DRb Crashing


#1

If I launch this server:

#!/usr/local/bin/ruby

require “drb”
require “rinda/tuplespace”

tuplespace = Rinda::TupleSpace.new
DRb.start_service(“druby://localhost:61676”, tuplespace)

loop do
nums = Array.new(rand(9) + 2) { rand(10) + 1 }
ops = Array.new(nums.size - 1) { %w{+ - * /}[rand(4)] }
problem = nums.zip(ops).flatten.compact.join(" ")

tuplespace.write([“Problem”, problem])
puts tuplespace.take([“Result”, String]).last
end

END

Then run this client:

#!/usr/local/bin/ruby -w

require “drb”
require “rinda/tuplespace”

DRb.start_service
tuplespace = Rinda::TupleSpaceProxy.new(
DRbObject.new_with_uri(“druby://localhost:61676”)
)

while problem = tuplespace.take([“Problem”, %r{^\d+(?: [-+*/] \d+)+$}])
tuplespace.write([“Result”, “#{problem.last} = #{eval
problem.last}”])
end

END

The client crashes, generally within a few seconds.

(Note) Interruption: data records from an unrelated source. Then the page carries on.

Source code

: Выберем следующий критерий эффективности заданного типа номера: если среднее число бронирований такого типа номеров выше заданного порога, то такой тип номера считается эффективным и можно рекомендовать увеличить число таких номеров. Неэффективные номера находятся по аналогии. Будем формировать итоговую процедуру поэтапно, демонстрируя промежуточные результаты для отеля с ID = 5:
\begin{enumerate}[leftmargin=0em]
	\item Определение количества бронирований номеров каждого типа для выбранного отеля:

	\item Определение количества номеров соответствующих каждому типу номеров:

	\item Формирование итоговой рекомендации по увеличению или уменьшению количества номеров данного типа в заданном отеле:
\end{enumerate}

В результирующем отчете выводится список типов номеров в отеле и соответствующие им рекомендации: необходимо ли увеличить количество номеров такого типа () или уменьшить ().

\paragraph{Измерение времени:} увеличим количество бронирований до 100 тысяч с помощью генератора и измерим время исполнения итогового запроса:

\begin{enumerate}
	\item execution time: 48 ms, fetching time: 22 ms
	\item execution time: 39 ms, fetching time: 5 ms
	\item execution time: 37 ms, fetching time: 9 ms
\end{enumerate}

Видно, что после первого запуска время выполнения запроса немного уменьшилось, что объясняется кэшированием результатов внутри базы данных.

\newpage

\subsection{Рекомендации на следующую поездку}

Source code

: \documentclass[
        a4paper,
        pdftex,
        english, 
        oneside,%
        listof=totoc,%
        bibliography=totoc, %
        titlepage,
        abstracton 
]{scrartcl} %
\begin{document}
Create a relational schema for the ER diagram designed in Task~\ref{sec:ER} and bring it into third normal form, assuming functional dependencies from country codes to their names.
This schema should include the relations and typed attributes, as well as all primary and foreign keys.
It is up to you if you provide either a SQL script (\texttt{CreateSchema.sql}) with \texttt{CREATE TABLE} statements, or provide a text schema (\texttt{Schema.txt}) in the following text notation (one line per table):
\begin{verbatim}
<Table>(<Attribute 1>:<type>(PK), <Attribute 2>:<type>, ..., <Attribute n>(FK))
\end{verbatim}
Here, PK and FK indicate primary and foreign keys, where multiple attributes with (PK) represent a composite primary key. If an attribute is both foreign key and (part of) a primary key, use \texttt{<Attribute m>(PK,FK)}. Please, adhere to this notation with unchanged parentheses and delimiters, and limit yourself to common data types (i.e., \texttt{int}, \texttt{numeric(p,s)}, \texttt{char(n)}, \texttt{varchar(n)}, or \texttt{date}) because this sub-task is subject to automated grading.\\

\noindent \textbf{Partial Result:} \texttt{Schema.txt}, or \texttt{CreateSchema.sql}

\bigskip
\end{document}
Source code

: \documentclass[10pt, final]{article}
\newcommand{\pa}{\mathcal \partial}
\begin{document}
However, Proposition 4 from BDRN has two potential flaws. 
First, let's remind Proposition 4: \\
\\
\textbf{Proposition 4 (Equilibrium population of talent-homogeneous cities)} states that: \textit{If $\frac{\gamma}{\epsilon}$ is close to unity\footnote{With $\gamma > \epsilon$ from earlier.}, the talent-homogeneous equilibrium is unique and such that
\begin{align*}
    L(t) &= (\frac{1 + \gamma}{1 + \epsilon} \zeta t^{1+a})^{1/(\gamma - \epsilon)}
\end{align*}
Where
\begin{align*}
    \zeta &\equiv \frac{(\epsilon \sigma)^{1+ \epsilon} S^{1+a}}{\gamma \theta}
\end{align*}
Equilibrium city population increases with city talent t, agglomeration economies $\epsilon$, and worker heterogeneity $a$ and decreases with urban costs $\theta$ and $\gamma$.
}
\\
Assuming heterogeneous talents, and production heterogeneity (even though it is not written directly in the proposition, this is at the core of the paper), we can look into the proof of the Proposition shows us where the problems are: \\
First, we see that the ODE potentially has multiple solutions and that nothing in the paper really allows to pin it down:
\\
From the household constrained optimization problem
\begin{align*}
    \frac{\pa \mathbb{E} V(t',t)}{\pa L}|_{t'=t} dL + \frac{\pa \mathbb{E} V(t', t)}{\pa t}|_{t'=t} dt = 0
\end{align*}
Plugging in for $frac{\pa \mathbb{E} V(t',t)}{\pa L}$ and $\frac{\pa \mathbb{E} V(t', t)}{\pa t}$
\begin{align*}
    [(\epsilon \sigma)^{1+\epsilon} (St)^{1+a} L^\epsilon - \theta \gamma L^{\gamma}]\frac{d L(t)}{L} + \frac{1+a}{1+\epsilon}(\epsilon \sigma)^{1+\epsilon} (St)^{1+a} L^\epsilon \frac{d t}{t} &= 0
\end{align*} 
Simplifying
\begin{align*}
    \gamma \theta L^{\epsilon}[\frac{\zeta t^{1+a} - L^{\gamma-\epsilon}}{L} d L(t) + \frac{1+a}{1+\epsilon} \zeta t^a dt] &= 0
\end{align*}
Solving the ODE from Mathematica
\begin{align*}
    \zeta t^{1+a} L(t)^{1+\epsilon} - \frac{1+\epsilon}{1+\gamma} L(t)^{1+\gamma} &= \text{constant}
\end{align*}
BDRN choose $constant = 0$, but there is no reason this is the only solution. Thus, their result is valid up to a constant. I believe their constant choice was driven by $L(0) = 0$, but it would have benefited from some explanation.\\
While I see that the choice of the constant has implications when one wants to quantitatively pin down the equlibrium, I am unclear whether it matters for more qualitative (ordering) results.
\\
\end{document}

Adding a sleep
inside the server loop seems to resolve the issue.

Anyone know why?

James Edward G. II


#2

On Nov 15, 2005, at 5:12 PM, Eric H. wrote:

The client crashes, generally within a few seconds. Adding a
sleep inside the server loop seems to resolve the issue.

With what error?

$ ruby client.rb
(druby://localhost:61676) /usr/local/lib/ruby/1.8/rinda/tuplespace.rb:
332:in move': undefined methodpush’ for :EDQUOT=:Symbol
(NoMethodError)
from (druby://localhost:61676) /usr/local/lib/ruby/1.8/
monitor.rb:229:in synchronize' from (druby://localhost:61676) /usr/local/lib/ruby/1.8/rinda/ tuplespace.rb:329:inmove’
from (druby://localhost:61676) /usr/local/lib/ruby/1.8/drb/
drb.rb:1552:in perform_without_block' from (druby://localhost:61676) /usr/local/lib/ruby/1.8/drb/ drb.rb:1512:inperform’
from (druby://localhost:61676) /usr/local/lib/ruby/1.8/drb/
drb.rb:1586:in main_loop' from (druby://localhost:61676) /usr/local/lib/ruby/1.8/drb/ drb.rb:1582:inmain_loop’
from (druby://localhost:61676) /usr/local/lib/ruby/1.8/drb/
drb.rb:1578:in main_loop' from (druby://localhost:61676) /usr/local/lib/ruby/1.8/drb/ drb.rb:1427:inrun’
from (druby://localhost:61676) /usr/local/lib/ruby/1.8/drb/
drb.rb:1424:in run' from (druby://localhost:61676) /usr/local/lib/ruby/1.8/drb/ drb.rb:1344:ininitialize’
from (druby://localhost:61676) /usr/local/lib/ruby/1.8/drb/
drb.rb:1624:in start_service' from (druby://localhost:61676) server.rb:7 from /usr/local/lib/ruby/1.8/rinda/rinda.rb:153:intake’
from client.rb:11

James Edward G. II


#3

On Nov 15, 2005, at 3:17 PM, James Edward G. II wrote:

tuplespace.rb:332:in move': undefined methodpush’
for :EDQUOT=:Symbol (NoMethodError)

I’m seeing similar, but only on the Mac.

I wrote [ruby-core:06629], so you may want to add your ruby versions
and any additional insight there, as I think this is a problem
somewhere in the guts of Ruby.


#4

On Wed, 16 Nov 2005, James Edward G. II wrote:

If I launch this server:
[…]
tuplespace = Rinda::TupleSpaceProxy.new(
server loop seems to resolve the issue.

Anyone know why?

No, I don’t. What happens if you match the old way? Like:
while problem = tuplespace.take([“Problem”, nil])

James Edward G. II

    Hugh

#5

On Nov 15, 2005, at 4:50 PM, Hugh S. wrote:

On Wed, 16 Nov 2005, James Edward G. II wrote:

The client crashes, generally within a few seconds. Adding a
sleep inside the
server loop seems to resolve the issue.

Anyone know why?

No, I don’t. What happens if you match the old way? Like:
while problem = tuplespace.take([“Problem”, nil])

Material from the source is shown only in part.